- Exercise directions: Below are some records; output exactly the lines from the line with "Vision and Landing" to the line with "aircraft is accurately", both ends kept, and nothing more.

■ ■ ■ ■ ■ ■ ■

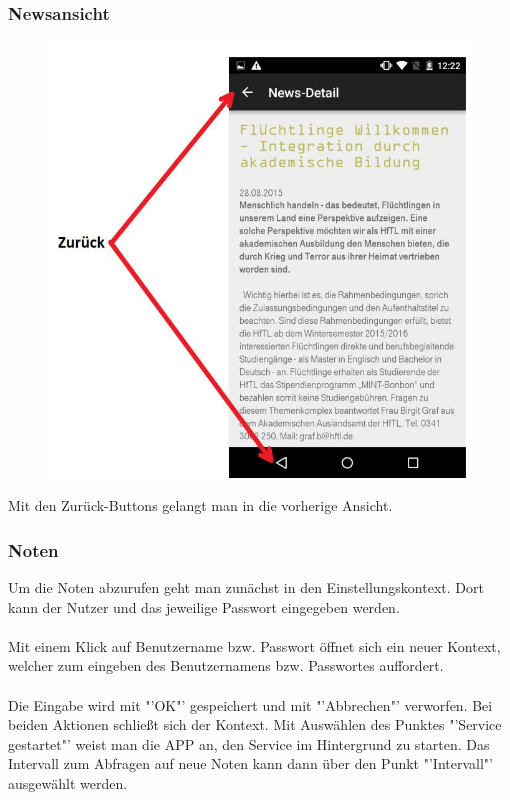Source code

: \newpage
\subsubsection{Newsansicht}
\begin{figure}[H]
	\centering
	\includegraphics[scale=0.6]{03_Bedienungsanleitung/img/news.jpg}
\end{figure}

Mit den Zurück-Buttons gelangt man in die vorherige Ansicht.



\subsubsection{Noten}

Um die Noten abzurufen geht man zunächst in den Einstellungskontext. Dort kann der Nutzer und das jeweilige Passwort eingegeben werden.
\\
\\
Mit einem Klick auf Benutzername bzw. Passwort öffnet sich ein neuer Kontext, welcher zum eingeben des Benutzernamens bzw. Passwortes auffordert.
\\
\\
Die Eingabe wird mit "'OK"' gespeichert und mit "'Abbrechen"' verworfen. Bei beiden Aktionen schließt sich der Kontext.
Mit Auswählen des Punktes "'Service gestartet"' weist man die APP an, den Service im Hintergrund zu starten. Das Intervall zum Abfragen auf neue Noten kann dann über den Punkt "'Intervall"' ausgewählt werden.

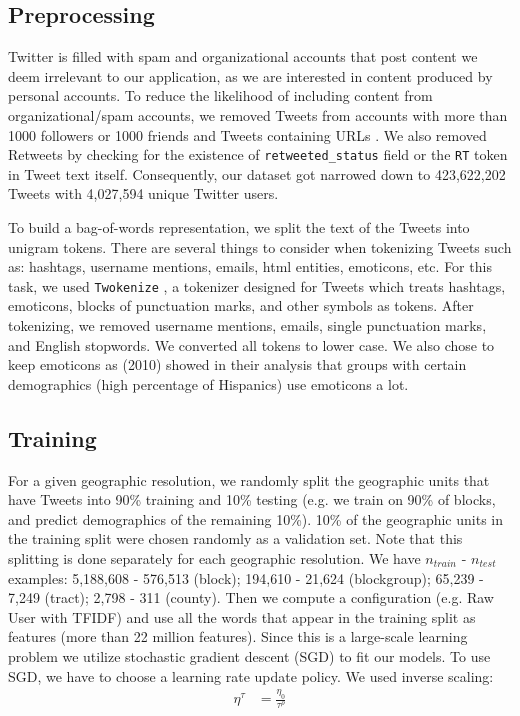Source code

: \documentclass[letterpaper]{article}
\begin{document}
\subsection{Preprocessing}

Twitter is filled with spam and organizational accounts that post content we deem irrelevant to our application, as we are interested in content produced by personal accounts. To reduce the likelihood of including content from organizational/spam accounts, we removed Tweets from accounts with more than 1000 followers or 1000 friends \cite{lee2011seven,mccorriston2015organizations} and Tweets containing URLs \cite{guo2014detecting}. We also removed Retweets by checking for the existence of \texttt{retweeted\_status} field or the \texttt{RT} token in Tweet text itself. Consequently, our dataset got narrowed down to 423,622,202 Tweets with 4,027,594 unique Twitter users.

To build a bag-of-words representation, we split the text of the Tweets into unigram tokens. There are several things to consider when tokenizing Tweets such as: hashtags, username mentions, emails, html entities, emoticons, etc. For this task, we used \texttt{Twokenize} \cite{tokenizepy}, a tokenizer designed for Tweets which treats hashtags, emoticons, blocks of punctuation marks, and other symbols as tokens. After tokenizing, we removed username mentions, emails, single punctuation marks, and English stopwords. We converted all tokens to lower case. We also chose to keep emoticons as \citeauthor{o2010mixture} (2010) showed in their analysis that groups with certain demographics (high percentage of Hispanics) use emoticons a lot.

\subsection{Training}

For a given geographic resolution, we randomly split the geographic units that have Tweets into 90\% training and 10\% testing (e.g. we train on 90\% of blocks, and predict  demographics of the remaining 10\%). 10\% of the geographic units in the training split were chosen randomly as a validation set. Note that this splitting is done separately for each geographic resolution. We have $n_{train}$ - $n_{test}$ examples: 5,188,608 - 576,513 (block); 194,610 - 21,624 (blockgroup); 65,239 - 7,249 (tract); 2,798 - 311 (county). Then we compute a configuration (e.g. Raw User with TFIDF) and use all the words that appear in the training split as features (more than 22 million features). Since this is a large-scale learning problem we utilize stochastic gradient descent (SGD) to fit our models. To use SGD, we have to choose a learning rate update policy. We used inverse scaling:
\begin{align*}
    \eta^{\tau} &= \frac{\eta_0}{\tau^\rho}
\end{align*}
\end{document}

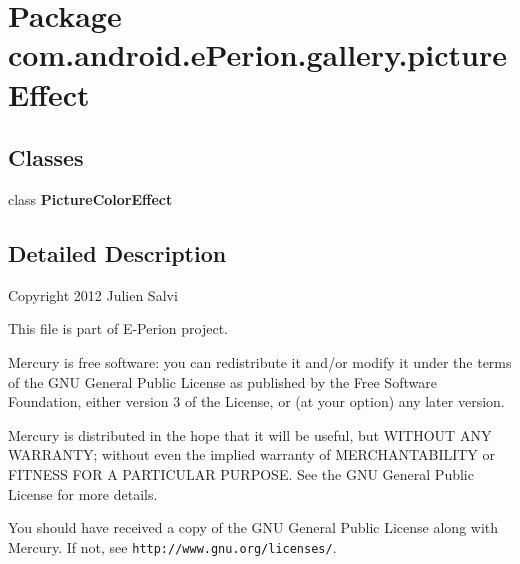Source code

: \section{Package com.\-android.\-e\-Perion.\-gallery.\-picture\-Effect}
\label{namespacecom_1_1android_1_1e_perion_1_1gallery_1_1picture_effect}
\subsection*{Classes}
\begin{DoxyCompactItemize}
\item 
class {\bf Picture\-Color\-Effect}
\end{DoxyCompactItemize}


\subsection{Detailed Description}
Copyright 2012 Julien Salvi

This file is part of E-\/\-Perion project.

Mercury is free software\-: you can redistribute it and/or modify it under the terms of the G\-N\-U General Public License as published by the Free Software Foundation, either version 3 of the License, or (at your option) any later version.

Mercury is distributed in the hope that it will be useful, but W\-I\-T\-H\-O\-U\-T A\-N\-Y W\-A\-R\-R\-A\-N\-T\-Y; without even the implied warranty of M\-E\-R\-C\-H\-A\-N\-T\-A\-B\-I\-L\-I\-T\-Y or F\-I\-T\-N\-E\-S\-S F\-O\-R A P\-A\-R\-T\-I\-C\-U\-L\-A\-R P\-U\-R\-P\-O\-S\-E. See the G\-N\-U General Public License for more details.

You should have received a copy of the G\-N\-U General Public License along with Mercury. If not, see {\tt http\-://www.\-gnu.\-org/licenses/}. 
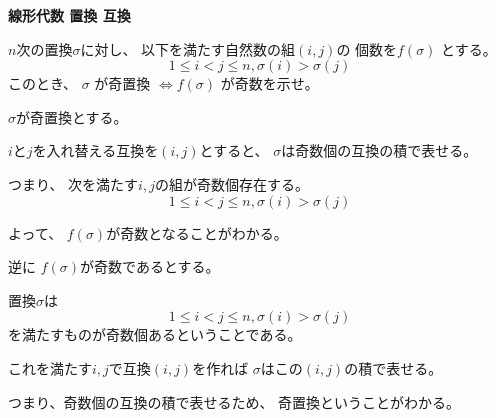 \documentclass[12pt,b5paper]{ltjsarticle}
\begin{document}
\hrulefill

\textbf{線形代数 置換 互換}

$n$次の置換$\sigma$に対し、
以下を満たす自然数の組$(i,j)$の
個数を$f(\sigma)$
とする。
\begin{equation}
 1\leq i < j \leq n, \sigma(i) >\sigma(j)
\end{equation}
このとき、
$\sigma$
が奇置換
$\Leftrightarrow f(\sigma)$
が奇数を示せ。

\dotfill

$\sigma$が奇置換とする。


$i$と$j$を入れ替える互換を$(i,j)$とすると、
$\sigma$は奇数個の互換の積で表せる。

%
%
%


つまり、
次を満たす$i,j$の組が奇数個存在する。
\begin{equation}
 1\leq i < j \leq n, \sigma(i) >\sigma(j)
\end{equation}

よって、
$f(\sigma)$が奇数となることがわかる。

\dotfill

逆に
$f(\sigma)$が奇数であるとする。

置換$\sigma$は
\begin{equation}
 1\leq i < j \leq n, \sigma(i) >\sigma(j)
\end{equation}
を満たすものが奇数個あるということである。

これを満たす$i,j$で互換$(i,j)$を作れば
$\sigma$はこの$(i,j)$の積で表せる。


つまり、奇数個の互換の積で表せるため、
奇置換ということがわかる。



\hrulefill
\end{document}
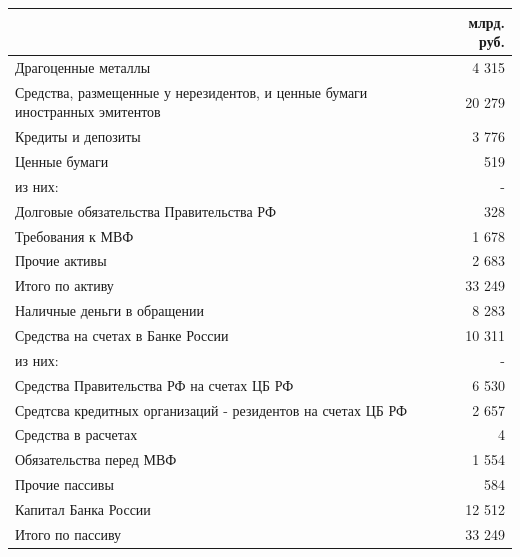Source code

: \documentclass[12pt, table, a4paper,twoside]{exam}
\begin{document}
\begin{questions}
\begin{solution}[12em]
	\begin{tabularx}{\linewidth}[b]{@{}>{\raggedright\arraybackslash}Xr@{}}		& млрд. руб.\\
		\toprule
		Драгоценные металлы &               4 315    \\
		Средства, размещенные у нерезидентов, и ценные бумаги иностранных эмитентов &             20 279    \\
		Кредиты и депозиты &               3 776    \\
		Ценные бумаги &                  519    \\
		из них: & \multicolumn{1}{r}{                   -     } \\
		Долговые обязательства Правительства РФ &                  328    \\
		Требования к МВФ &               1 678    \\
		Прочие активы &               2 683    \\
		\midrule
		Итого по активу &             33 249    \\
		\midrule
		Наличные деньги в обращении &               8 283    \\
		Средства на счетах в Банке России &             10 311    \\
		из них: &                    -      \\
		Средства Правительства РФ на счетах ЦБ РФ &               6 530    \\
		Средтсва кредитных организаций - резидентов на счетах ЦБ РФ &               2 657    \\
		Средства в расчетах &                      4    \\
		Обязательства перед МВФ &               1 554    \\
		Прочие пассивы &                  584    \\
		Капитал Банка России &             12 512    \\
		\midrule
		Итого по пассиву &             33 249    \\
		\bottomrule
	\end{tabularx}%
	
\end{solution}

\vfill\null\pagebreak

\end{questions}
\end{document}
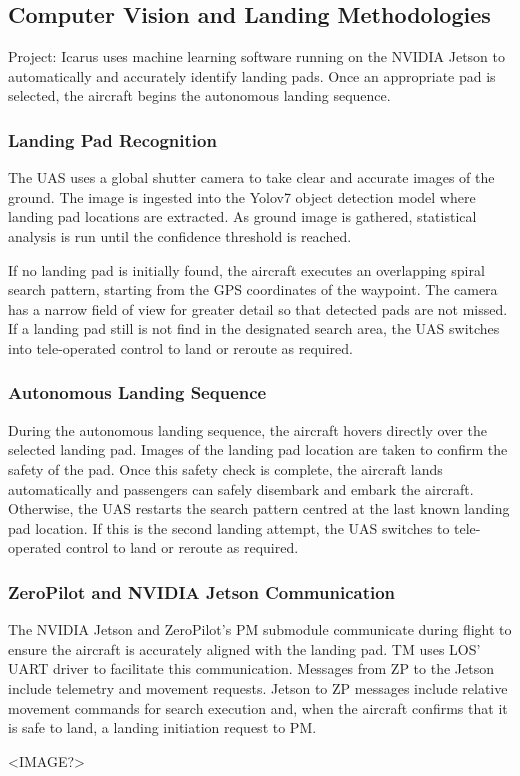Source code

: \subsection{Computer Vision and Landing Methodologies}
\label{sec:cv-and-landing}

Project: Icarus uses machine learning software running on the NVIDIA Jetson to
automatically and accurately identify landing pads. Once an appropriate pad is selected,
the aircraft begins the autonomous landing sequence.

\subsubsection{Landing Pad Recognition}

The UAS uses a global shutter camera to take clear and accurate images of the ground.
The image is ingested into the Yolov7 object detection model where landing pad locations
are extracted. As ground image is gathered, statistical analysis is run until the
confidence threshold is reached.

If no landing pad is initially found, the aircraft executes an overlapping spiral
search pattern, starting from the GPS coordinates of the waypoint. The camera
has a narrow field of view for greater detail so that detected pads are not missed.
If a landing pad still is not find in the designated search area, the UAS switches
into tele-operated control to land or reroute as required.

\subsubsection{Autonomous Landing Sequence}
\label{sec:landing-sequence}

During the autonomous landing sequence, the aircraft hovers directly over the selected
landing pad. Images of the landing pad location are taken to confirm the safety
of the pad. Once this safety check is complete, the aircraft lands automatically and
passengers can safely disembark and embark the aircraft. Otherwise, the UAS restarts
the search pattern centred at the last known landing pad location. If this is the
second landing attempt, the UAS switches to tele-operated control to land or reroute
as required.

\subsubsection{ZeroPilot and NVIDIA Jetson Communication}
\label{sec:zp-jetson-communication}

The NVIDIA Jetson and ZeroPilot's PM submodule communicate during flight to ensure the
aircraft is accurately aligned with the landing pad. TM uses LOS' UART driver to
facilitate this communication. Messages from ZP to the Jetson include telemetry and
movement requests. Jetson to ZP messages include relative movement commands for search
execution and, when the aircraft confirms that it is safe to land, a landing initiation
request to PM.

<IMAGE?>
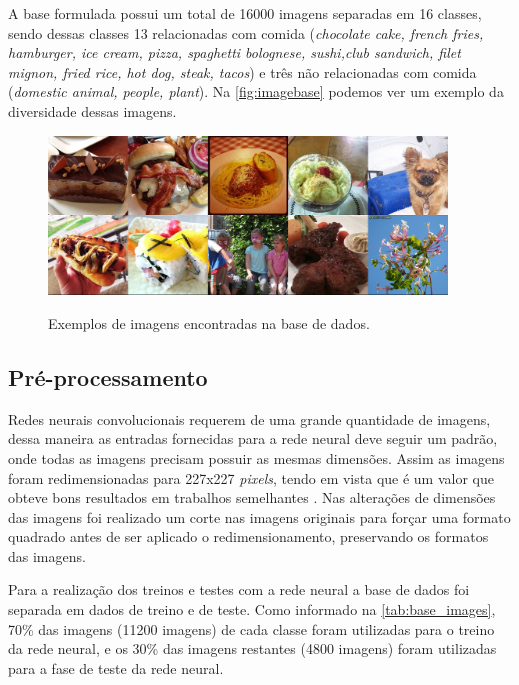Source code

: \par A base formulada possui um total de 16000 imagens separadas em 16 classes, sendo dessas classes 13  relacionadas com comida (\textit{chocolate cake, french fries, hamburger, ice cream, pizza, spaghetti bolognese, sushi,club sandwich, filet mignon, fried rice, hot dog, steak, tacos}) e três não relacionadas com comida (\textit{domestic animal, people, plant}). Na \autoref{fig:imagebase} podemos ver um exemplo da diversidade dessas imagens.
\begin{figure}[H]
  \centering
  \caption{Exemplos de imagens encontradas na base de dados.}
  \includegraphics[width=300pt]{dados/figuras/imagembase}
  \label{fig:imagebase}
\end{figure}

\subsection{Pré-processamento}
\par Redes neurais convolucionais requerem de uma grande quantidade de imagens, dessa maneira as entradas fornecidas para a rede neural deve seguir um padrão, onde todas as imagens precisam possuir as mesmas dimensões. Assim as imagens foram redimensionadas para 227x227 \textit{pixels}, tendo em vista que é um valor que obteve bons resultados em trabalhos semelhantes \cite{imaginetArticle}. Nas alterações de dimensões das imagens foi realizado um corte nas imagens originais para forçar uma formato quadrado antes de ser aplicado o redimensionamento, preservando os formatos das imagens.

\par Para a realização dos treinos e testes com a rede neural a base de dados foi separada em dados de treino e de teste. Como informado na \autoref{tab:base_images}, 70\% das imagens (11200 imagens) de cada classe foram utilizadas para o treino da rede neural, e os 30\% das imagens restantes (4800 imagens) foram utilizadas para a fase de teste da rede neural.

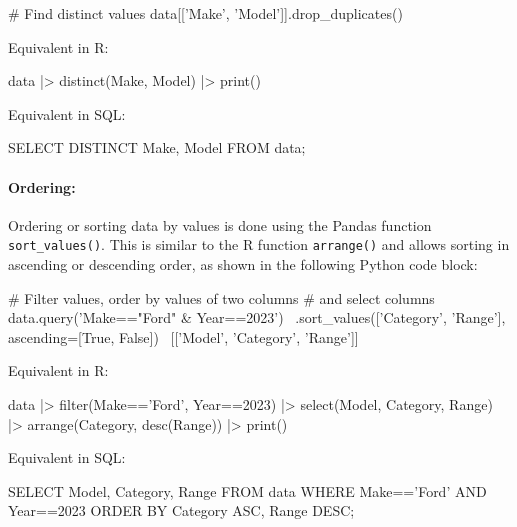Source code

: \begin{pythoncode}
# Find distinct values
data[['Make', 'Model']].drop_duplicates()
\end{pythoncode}

\begin{multicols}{2}

Equivalent in R:

\begin{Rcode}
data |> 
  distinct(Make, Model) |>
  print()
\end{Rcode}

Equivalent in SQL:

\begin{sqlcode}
SELECT DISTINCT Make, Model 
  FROM data;
\end{sqlcode}
\end{multicols}

\paragraph*{Ordering:} Ordering or sorting data by values is done using the Pandas function \texttt{sort\_values()}. This is similar to the R function \texttt{arrange()} and allows sorting in ascending or descending order, as shown in the following Python code block:

\begin{samepage}
\begin{pythoncode}
# Filter values, order by values of two columns
# and select columns
data.query('Make=="Ford" & Year==2023') \
    .sort_values(['Category', 'Range'], ascending=[True, False]) \
    [['Model', 'Category', 'Range']]
\end{pythoncode}
\end{samepage}

\begin{multicols}{2}
Equivalent in R:
\begin{Rcode}
data |> 
  filter(Make=='Ford', 
         Year==2023) |> 
  select(Model, Category, 
         Range) |>
  arrange(Category, 
          desc(Range)) |>
  print()
\end{Rcode}

Equivalent in SQL:

\begin{sqlcode}
SELECT Model, Category, Range
   FROM data 
   WHERE Make=='Ford' AND 
         Year==2023
   ORDER BY Category ASC, 
            Range DESC;
\end{sqlcode}
\end{multicols}

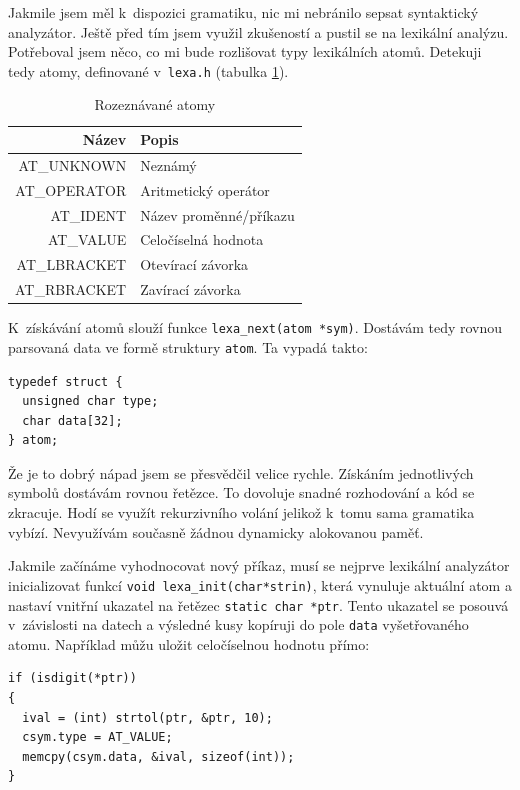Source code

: \documentclass[a4paper, 12pt]{article}
\begin{document}
Jakmile jsem měl k~dispozici gramatiku, nic mi nebránilo sepsat
syntaktický analyzátor. Ještě před tím jsem využil zkušeností a pustil
se na lexikální analýzu.  Potřeboval jsem něco, co mi bude rozlišovat
typy lexikálních atomů. Detekuji tedy atomy, definované
v~\texttt{lexa.h} (tabulka \ref{tab:atom}).

\begin{table}
\centering
\begin{tabular}{|r|l|}
\hline
Název & Popis\\ \hline\hline
AT\_UNKNOWN & Neznámý\\ \hline
AT\_OPERATOR & Aritmetický operátor\\ \hline
AT\_IDENT & Název proměnné/příkazu\\ \hline
AT\_VALUE & Celočíselná hodnota\\ \hline
AT\_LBRACKET & Otevírací závorka\\ \hline
AT\_RBRACKET & Zavírací závorka\\
\hline
\end{tabular}
\caption{Rozeznávané atomy}
\label{tab:atom}
\end{table}

K~získávání atomů slouží funkce \verb+lexa_next(atom *sym)+.  Dostávám
tedy rovnou parsovaná data ve formě struktury \texttt{atom}.  Ta
vypadá takto:
\begin{lstlisting}
typedef struct {
  unsigned char type;
  char data[32];
} atom;
\end{lstlisting}

Že je to dobrý nápad jsem se přesvědčil velice rychle. Získáním
jednotlivých symbolů dostávám rovnou řetězce. To dovoluje snadné
rozhodování a kód se zkracuje. Hodí se využít rekurzivního
volání jelikož k~tomu sama gramatika vybízí.
Nevyužívám současně žádnou dynamicky alokovanou paměť.

Jakmile začínáme vyhodnocovat nový příkaz, musí se nejprve lexikální
analyzátor inicializovat funkcí
\verb+void lexa_init(char*strin)+, která vynuluje aktuální atom a
nastaví vnitřní ukazatel na řetězec \texttt{static char *ptr}. Tento
ukazatel se posouvá v~závislosti na datech a výsledné kusy kopíruji do pole
\texttt{data} vyšetřovaného atomu. Například můžu uložit celočíselnou
hodnotu přímo:

\begin{lstlisting}
if (isdigit(*ptr))
{
  ival = (int) strtol(ptr, &ptr, 10);
  csym.type = AT_VALUE;
  memcpy(csym.data, &ival, sizeof(int));
}
\end{lstlisting}
\end{document}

■ ■ ■ ■ ■ ■ ■

- Result of the task:
: \subsection{Computer Vision and Landing Methodologies}
\label{sec:cv-and-landing}

Project: Icarus uses machine learning software running on the NVIDIA Jetson to
automatically and accurately identify landing pads. Once an appropriate pad is selected,
the aircraft begins the autonomous landing sequence.

\subsubsection{Landing Pad Recognition}

The UAS uses a global shutter camera to take clear and accurate images of the ground.
The image is ingested into the Yolov7 object detection model where landing pad locations
are extracted. As ground image is gathered, statistical analysis is run until the
confidence threshold is reached.

If no landing pad is initially found, the aircraft executes an overlapping spiral
search pattern, starting from the GPS coordinates of the waypoint. The camera
has a narrow field of view for greater detail so that detected pads are not missed.
If a landing pad still is not find in the designated search area, the UAS switches
into tele-operated control to land or reroute as required.

\subsubsection{Autonomous Landing Sequence}
\label{sec:landing-sequence}

During the autonomous landing sequence, the aircraft hovers directly over the selected
landing pad. Images of the landing pad location are taken to confirm the safety
of the pad. Once this safety check is complete, the aircraft lands automatically and
passengers can safely disembark and embark the aircraft. Otherwise, the UAS restarts
the search pattern centred at the last known landing pad location. If this is the
second landing attempt, the UAS switches to tele-operated control to land or reroute
as required.

\subsubsection{ZeroPilot and NVIDIA Jetson Communication}
\label{sec:zp-jetson-communication}

The NVIDIA Jetson and ZeroPilot's PM submodule communicate during flight to ensure the
aircraft is accurately aligned with the landing pad. TM uses LOS' UART driver to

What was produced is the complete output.